Sunday, January 15, 2012

It's "Due to the Dead," Not "Do to the Dead"

It's a simple truth of life that no matter how pure and good something is, you can easily find someone standing against it - a task that has become far, far simpler with the ubiquity of the net. The natural corollary is that there is nothing so coarse and vile that you won't be able to find someone cheerleading it. Case in point - the recent storm surrounding the video that made its way into the world, depicting United States Marines in Afghanistan pissing on the corpses of dead Taliban fighters. This is undoubtedly something that has happened times uncountable in the long and bloody history of humanity, but it's not often that the world gets a direct window on it - and just because it's been happened time and again, it doesn't make it any more excusable.

There's a little thing, after all, called having respect for the dead. After all, when the crew of RML 497 recovered the body of Obermachinist Pigorsch in the North Sea during the height of the Second World War, they didn't urinate on it - they buried it at sea in sight of Europe. War is a notoriously dehumanizing thing, and it's through even small courtesies like paying proper respect to the dead that people involved in it can keep from having the abyss swallow them.

History, however, has amply demonstrated that the abyss is plenty hungry in Afghanistan; take the First Anglo-Afghan War, for one example among many. What it hasn't had so much opportunity to show is people back home standing up and applauding barbaric actions - and yes, that's exactly what I think this is, a barbaric action. Pissing on the corpse of a dead fighter is something I'd expect from some grunting Visigoth tearing down the walls of Rome. I goddamn well expect better than that from a member of the United States Marine Corps. People today are supposed to stand above that sort of base revenge - sure, everyone stumbles from time to time, but this is more like throwing oneself off the edge.

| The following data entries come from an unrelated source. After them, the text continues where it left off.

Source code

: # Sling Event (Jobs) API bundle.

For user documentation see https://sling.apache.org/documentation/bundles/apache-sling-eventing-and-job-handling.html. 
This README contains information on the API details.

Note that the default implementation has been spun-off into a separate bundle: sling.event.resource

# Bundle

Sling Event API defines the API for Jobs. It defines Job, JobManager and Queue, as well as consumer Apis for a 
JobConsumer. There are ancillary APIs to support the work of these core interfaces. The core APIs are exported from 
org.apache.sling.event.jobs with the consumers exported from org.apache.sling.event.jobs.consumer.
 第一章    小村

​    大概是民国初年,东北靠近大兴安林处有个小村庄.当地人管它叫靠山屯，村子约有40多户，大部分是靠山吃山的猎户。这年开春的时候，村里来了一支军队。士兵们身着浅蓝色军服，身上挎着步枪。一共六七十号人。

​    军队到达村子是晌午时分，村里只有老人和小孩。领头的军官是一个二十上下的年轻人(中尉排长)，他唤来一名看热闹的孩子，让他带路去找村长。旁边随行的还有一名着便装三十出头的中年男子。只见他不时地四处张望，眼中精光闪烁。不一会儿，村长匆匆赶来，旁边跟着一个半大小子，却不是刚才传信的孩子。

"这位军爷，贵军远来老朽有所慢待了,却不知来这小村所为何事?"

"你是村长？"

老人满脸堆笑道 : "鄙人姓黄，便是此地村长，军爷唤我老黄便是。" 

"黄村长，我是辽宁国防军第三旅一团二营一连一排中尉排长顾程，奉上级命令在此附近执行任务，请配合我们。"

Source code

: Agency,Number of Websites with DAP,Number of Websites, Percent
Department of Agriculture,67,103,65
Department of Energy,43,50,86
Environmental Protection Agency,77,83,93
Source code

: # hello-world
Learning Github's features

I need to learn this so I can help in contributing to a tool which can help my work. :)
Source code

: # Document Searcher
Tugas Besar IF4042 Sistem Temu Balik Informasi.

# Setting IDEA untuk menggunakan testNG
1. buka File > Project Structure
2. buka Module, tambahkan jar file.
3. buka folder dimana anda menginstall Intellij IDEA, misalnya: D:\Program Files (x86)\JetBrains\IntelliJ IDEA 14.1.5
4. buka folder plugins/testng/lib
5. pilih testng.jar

Like I said, though, you can always find someone cheerleading for something, no matter how heinous. So it goes with this. Recently Dana Loesch, editor-in-chief of the CNN-contributing news blog Big Journalism, used her talk radio pulpit to argue in support of pissing on the dead. I found coverage of this on Little Green Footballs, a blog that incidentally has changed a vast, staggering amount since I was in university, along with the audio itself on YouTube. Listen to it. Since I don't listen to talk radio myself, particularly conservative American talk radio, I have no idea how "fringe" this is, or even if it is. Certainly the idea that "progressive" is a pejorative term has been spreading slowly but steadily through the American right wing since 2008.


"Can someone explain to me if there's supposed to be a scandal that someone pees on the corpse of a Taliban fighter? Someone who's part of an organization that murdered over three thousand Americans?" she asks, rather rhetorically. "I'd drop trou and do it too. That's me, though."

In situations like this I find it somewhat difficult to fully come to grips with the other person's thought process, mainly because we're hammering at the same situation from two vastly different perspectives. In her subsequent defense against "the usual mob of progressive haters," which I suppose applies to me now as well, she chooses to defend herself by saying, "In my Twitter timeline yesterday progressives called our military 'killers, kids, barbaric trash, murderers...'" and that because the same people didn't raise a stink over the Air Force dumping some cremated partial remains of dead soldiers into a landfill, their arguments are automatically invalid.

That last one is a horrid thing, disrespect for the dead - but disrespect of a different sort, one that should be dealt with a different way. Yet it's not material to the subject at hand. Loesch's defense is a scattershot attempt to discredit the people who disagree with her - which isn't really surprising; she evidently believes from what she's said and written that there was nothing wrong with Marines pissing on dead Taliban fighters, and so she doesn't see any reason to justify it. At least, that's what it seems like to me.

Still, it remains a bad thing, an intensely negative thing, something that's worth being called a scandal no matter how much people like Dana Loesch argue. To see why, simply turn it around - consider a situation where a bunch of Taliban fighters killed some US, or Canadian, or any ISAF troops, pissed on their corpses, and the video got out on YouTube. Would people like Loesch still be saying that this wasn't a scandal? Not likely. If the reverse happened the right-wing blogosphere would be on fire.

"I’ve seen more outrage towards our troops over this incident than I have ever seen towards the Taliban themselves who’ve beheaded soldiers (American and Afghan), raped and tortured women, sent out suicide bombers, and carried out horrific attacks," Leisch wrote. Allow me to be blunt in response.

We expect that sort of thing from the Taliban.

We expect our people to FUCKING BE BETTER THAN THAT.

1 comment:

  1. Right. Ultimately it comes down to "how do we know that we're the good guys ?". How you fight is at least as important as what you're fighting for (or what you claim to be fighting for).